木の文化を感じる31のキーワード

06 自分で試行錯誤する時間

自分で試行錯誤する時間 自分で試行錯誤する時間

木にふれて手を動かす時間は、創造力を育み、心を豊かにしてくれます。
自分の手で形を生み出す喜びを味わえるのが木工の魅力です。

木には適度なやわらかさがあり、専門家でなくても、のこぎりで自由に切ったり釘やビスを使い組み立てたりできます。さらに、木の種類や大きさ、仕上がりを自分好みにカスタマイズできるのも魅力。作業中には木の香りが広がり、自然の温もりを感じながらものづくりを楽しめます。自分で手を動かし、思い描いたものを形にすることで達成感があり、完成したものには一層の愛着が湧くでしょう。金沢市等が主催する木育イベントでは、初心者でも気軽に木工体験ができます。また、金沢職人大学校では「子どもマイスタースクール」を開催し、子どもたちが職人の技にふれながら、ものづくりの楽しさを学べる機会を提供しています。

Interview

子どもたちに伝統技術を伝える

金沢職人大学校で、「子どもマイスタースクール」を開催しており、建具の回を担当しています。スクールは小学4年生から中学1年生を対象に、2年間、約40回のプログラムで実施しています。

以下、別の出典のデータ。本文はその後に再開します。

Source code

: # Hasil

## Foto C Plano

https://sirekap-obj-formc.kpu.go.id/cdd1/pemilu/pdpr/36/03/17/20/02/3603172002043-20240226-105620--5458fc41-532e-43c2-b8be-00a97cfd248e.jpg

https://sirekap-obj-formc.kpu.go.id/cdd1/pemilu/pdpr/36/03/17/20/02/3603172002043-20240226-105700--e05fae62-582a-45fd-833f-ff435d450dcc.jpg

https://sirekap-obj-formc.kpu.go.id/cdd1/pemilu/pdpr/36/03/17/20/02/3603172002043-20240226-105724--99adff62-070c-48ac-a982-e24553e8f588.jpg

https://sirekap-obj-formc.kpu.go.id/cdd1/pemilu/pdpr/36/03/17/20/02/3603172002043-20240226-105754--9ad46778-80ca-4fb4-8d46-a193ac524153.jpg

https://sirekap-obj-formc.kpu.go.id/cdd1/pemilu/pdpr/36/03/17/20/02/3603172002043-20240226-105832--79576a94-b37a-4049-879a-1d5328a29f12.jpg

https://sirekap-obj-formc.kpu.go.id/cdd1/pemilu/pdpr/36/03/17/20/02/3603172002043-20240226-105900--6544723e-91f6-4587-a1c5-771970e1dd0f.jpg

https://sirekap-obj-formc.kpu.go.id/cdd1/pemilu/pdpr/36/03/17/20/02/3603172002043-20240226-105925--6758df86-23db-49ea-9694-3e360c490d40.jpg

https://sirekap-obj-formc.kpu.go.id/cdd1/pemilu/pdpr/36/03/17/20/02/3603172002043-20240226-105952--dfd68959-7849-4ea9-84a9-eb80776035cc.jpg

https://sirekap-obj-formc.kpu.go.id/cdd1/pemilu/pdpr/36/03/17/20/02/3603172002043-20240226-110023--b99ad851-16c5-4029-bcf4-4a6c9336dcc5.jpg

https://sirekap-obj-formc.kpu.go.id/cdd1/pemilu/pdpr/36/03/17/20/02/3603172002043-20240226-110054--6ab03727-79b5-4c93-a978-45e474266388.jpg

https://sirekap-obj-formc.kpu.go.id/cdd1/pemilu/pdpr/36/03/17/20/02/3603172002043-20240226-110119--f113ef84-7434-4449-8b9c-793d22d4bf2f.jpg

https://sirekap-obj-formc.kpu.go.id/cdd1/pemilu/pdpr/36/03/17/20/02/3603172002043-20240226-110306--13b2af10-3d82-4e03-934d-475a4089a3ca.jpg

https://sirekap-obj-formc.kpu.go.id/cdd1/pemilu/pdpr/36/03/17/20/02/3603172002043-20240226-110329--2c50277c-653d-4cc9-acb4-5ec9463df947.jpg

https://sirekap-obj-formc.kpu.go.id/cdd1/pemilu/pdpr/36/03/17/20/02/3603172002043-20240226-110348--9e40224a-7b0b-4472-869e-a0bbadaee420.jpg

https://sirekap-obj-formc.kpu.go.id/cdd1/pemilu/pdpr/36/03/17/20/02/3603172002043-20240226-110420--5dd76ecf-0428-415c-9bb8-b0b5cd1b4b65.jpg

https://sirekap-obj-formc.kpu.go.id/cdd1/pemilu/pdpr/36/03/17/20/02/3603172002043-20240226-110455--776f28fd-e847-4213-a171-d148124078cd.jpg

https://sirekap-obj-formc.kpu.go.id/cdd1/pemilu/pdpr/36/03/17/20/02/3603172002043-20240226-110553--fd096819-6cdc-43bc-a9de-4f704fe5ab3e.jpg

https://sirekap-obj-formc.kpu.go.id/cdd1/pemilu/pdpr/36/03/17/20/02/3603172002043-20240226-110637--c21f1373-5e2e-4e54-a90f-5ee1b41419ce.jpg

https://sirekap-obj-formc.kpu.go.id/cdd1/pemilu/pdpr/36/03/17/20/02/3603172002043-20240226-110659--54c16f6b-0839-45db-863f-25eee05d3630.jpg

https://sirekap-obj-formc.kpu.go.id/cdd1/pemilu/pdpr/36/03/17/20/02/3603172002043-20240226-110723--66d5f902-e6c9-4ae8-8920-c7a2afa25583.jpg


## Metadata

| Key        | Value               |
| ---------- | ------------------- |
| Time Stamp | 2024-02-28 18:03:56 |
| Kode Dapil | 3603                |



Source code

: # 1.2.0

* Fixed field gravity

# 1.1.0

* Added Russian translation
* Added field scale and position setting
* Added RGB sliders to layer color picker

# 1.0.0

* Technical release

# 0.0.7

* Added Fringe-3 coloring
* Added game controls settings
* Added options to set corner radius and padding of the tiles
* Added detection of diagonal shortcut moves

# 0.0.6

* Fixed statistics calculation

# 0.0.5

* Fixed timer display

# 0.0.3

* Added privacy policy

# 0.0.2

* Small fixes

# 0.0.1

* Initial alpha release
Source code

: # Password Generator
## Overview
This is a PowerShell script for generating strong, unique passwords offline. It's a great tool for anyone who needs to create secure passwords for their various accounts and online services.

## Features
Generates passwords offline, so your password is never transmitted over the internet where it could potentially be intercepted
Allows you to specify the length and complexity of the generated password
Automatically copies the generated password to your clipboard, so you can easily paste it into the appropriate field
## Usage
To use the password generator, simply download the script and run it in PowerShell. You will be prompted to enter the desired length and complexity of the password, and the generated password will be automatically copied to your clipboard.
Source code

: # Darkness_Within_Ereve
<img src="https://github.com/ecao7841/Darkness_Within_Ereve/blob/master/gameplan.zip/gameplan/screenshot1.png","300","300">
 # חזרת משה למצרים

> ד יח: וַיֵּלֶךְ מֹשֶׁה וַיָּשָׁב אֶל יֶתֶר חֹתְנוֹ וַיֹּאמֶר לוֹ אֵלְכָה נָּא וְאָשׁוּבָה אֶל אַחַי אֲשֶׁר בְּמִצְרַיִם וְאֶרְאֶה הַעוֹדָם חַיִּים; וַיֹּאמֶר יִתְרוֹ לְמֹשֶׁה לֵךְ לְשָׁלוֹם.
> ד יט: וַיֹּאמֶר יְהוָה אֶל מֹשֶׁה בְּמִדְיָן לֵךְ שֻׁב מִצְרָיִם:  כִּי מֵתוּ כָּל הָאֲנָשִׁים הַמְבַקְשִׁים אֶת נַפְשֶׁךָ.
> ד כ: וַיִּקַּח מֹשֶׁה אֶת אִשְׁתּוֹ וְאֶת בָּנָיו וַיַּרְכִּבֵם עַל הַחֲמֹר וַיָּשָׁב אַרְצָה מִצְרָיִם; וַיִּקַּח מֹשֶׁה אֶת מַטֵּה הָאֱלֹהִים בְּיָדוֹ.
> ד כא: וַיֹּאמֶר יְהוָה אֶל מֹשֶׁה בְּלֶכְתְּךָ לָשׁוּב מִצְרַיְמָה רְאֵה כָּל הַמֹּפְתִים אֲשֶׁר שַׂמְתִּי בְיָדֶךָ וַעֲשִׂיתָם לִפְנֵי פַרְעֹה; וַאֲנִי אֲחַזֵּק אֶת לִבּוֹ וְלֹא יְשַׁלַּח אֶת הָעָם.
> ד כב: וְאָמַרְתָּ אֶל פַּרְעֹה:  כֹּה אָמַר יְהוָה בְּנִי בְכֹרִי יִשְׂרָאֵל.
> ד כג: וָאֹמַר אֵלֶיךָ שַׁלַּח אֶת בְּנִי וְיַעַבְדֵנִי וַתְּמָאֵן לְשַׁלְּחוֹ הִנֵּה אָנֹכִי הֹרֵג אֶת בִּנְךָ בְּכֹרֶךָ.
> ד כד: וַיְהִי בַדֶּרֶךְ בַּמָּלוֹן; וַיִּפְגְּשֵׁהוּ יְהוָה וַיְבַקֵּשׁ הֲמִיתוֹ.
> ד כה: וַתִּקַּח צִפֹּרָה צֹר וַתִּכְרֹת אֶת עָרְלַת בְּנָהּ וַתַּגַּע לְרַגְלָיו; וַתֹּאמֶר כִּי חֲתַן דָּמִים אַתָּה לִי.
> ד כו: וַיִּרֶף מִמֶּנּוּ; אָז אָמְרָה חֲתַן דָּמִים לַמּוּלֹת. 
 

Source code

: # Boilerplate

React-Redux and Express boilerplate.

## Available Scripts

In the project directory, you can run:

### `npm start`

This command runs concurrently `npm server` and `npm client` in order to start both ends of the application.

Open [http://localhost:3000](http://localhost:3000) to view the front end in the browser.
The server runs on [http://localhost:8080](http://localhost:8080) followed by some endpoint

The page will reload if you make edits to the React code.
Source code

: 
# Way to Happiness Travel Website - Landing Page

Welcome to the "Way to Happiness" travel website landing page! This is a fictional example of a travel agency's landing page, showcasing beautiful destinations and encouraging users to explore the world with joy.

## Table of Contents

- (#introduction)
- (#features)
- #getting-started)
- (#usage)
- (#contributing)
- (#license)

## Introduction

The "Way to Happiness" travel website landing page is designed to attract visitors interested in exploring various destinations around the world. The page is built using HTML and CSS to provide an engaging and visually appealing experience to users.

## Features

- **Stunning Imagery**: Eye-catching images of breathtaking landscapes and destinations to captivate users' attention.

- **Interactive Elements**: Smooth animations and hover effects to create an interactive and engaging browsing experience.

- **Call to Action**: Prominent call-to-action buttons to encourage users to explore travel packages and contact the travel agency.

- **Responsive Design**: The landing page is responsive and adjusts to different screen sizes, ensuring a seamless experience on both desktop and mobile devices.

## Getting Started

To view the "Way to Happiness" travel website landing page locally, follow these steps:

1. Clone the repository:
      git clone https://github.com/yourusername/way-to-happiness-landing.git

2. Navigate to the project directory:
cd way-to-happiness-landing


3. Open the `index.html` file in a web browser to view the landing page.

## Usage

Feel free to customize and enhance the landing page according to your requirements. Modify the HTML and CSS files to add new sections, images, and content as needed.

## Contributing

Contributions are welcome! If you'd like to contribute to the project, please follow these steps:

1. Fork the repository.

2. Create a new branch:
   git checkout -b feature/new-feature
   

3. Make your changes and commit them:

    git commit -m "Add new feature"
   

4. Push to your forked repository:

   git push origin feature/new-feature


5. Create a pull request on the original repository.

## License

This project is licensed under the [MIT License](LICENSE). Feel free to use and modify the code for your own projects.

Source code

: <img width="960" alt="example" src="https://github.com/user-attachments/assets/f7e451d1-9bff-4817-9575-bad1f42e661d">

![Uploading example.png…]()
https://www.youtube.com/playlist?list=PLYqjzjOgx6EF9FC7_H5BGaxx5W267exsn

つくるものはたとえば「ミニ衝立」であれば、墨付けをして材料を切り出すところから、溝をつくり、障子紙を貼ってはめ込むところまで、まさに小さいながらも、本物の衝立と同じ工程を最初から最後まで体験します。ものをつくるなかで、きっと多くの考えが生まれると思います。見た目の美しさ、使いやすさ、つくるときの効率、強度、コストなど、さまざまなことが学びになっていくのではないでしょうか。子どもたちには、職人という仕事を知り、体験するなかで、新たな発見や、人生の広がりを感じてほしいと思っています。